In some variants, she offers that he may go to sea with her instead of dying, at the end, and he refuses.

==Motifs==
Francis James Child regarded the ballad as incomplete, and that Clerk Colvill is not an innocent victim of jealousy, but has clearly had a relationship with the mermaid, so that she inflicts death as the penalty for his infidelity, a motif found in many German and Scandinavian tales.

The detail of the mermaid washing a sark or silk garment may descend from Scandinavian originals of an elf-woman offering a shirt to the man she is enamored with as a sign of betrothal (see §Similar ballads below).

== Similar ballads ==
Similar ballads exist in the Nordic countries. The ballad is called "Elveskud" (DgF 47) in Danish, "Olav Liljekrans" (NMB 36) in Norwegian, "Herr Olof och älvorna" (SMB 29) in Swedish, "Ólavur Riddararós og álvamoy" (CCF 154) in Faroese and "Kvæði af Ólafi liljurós" (IFkv 1) in Icelandic. In these ballads the role of the mermaid is taken by an elf woman.

Also, the "Johnny Collins" version of the Child ballad "Lady Alice" (No. 85) is in fact identifiable with "Clerk Colvill" which tells the same story. (Note: Proposed by Samuel P. Bayard (1945), though the similarity was already pointed out by Barbara M. Cra'ster in 1910.)

A maiden "washing marble-white stone" in "Johnny Collins" seems nonsensical, but the mermaid is "washing silk upon a stane" in "Clerk Colvill" which makes all the sense, and the close similarity of these details is offered as compelling evidence for equating the two ballads.
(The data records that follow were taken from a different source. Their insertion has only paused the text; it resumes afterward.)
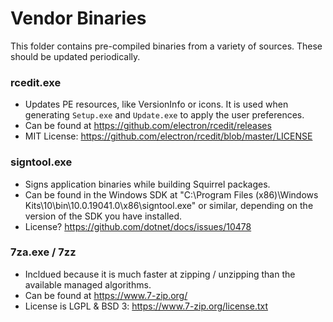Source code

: # Vendor Binaries
This folder contains pre-compiled binaries from a variety of sources. These should be updated periodically.

### rcedit.exe
- Updates PE resources, like VersionInfo or icons. It is used when generating `Setup.exe` and `Update.exe` to apply the user preferences.
- Can be found at https://github.com/electron/rcedit/releases
- MIT License: https://github.com/electron/rcedit/blob/master/LICENSE

### signtool.exe
- Signs application binaries while building Squirrel packages.
- Can be found in the Windows SDK at "C:\Program Files (x86)\Windows Kits\10\bin\10.0.19041.0\x86\signtool.exe" or similar, depending on the version of the SDK you have installed.
- License? https://github.com/dotnet/docs/issues/10478

### 7za.exe / 7zz
- Incldued because it is much faster at zipping / unzipping than the available managed algorithms.
- Can be found at https://www.7-zip.org/
- License is LGPL & BSD 3: https://www.7-zip.org/license.txt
This mermaid-laundered clothing is paralleled in the Faroese version by the clean shirt. A piece of garment offered as gift is a form or seduction, or more precisely an invitation to become betrothed, and this is in Scottish tradition preserved in ballads, as well as being attested in the Scandinavian ballad Elveskud (DgF 47), where Sir Olav (Olaf) is offered a shirt in such a manner.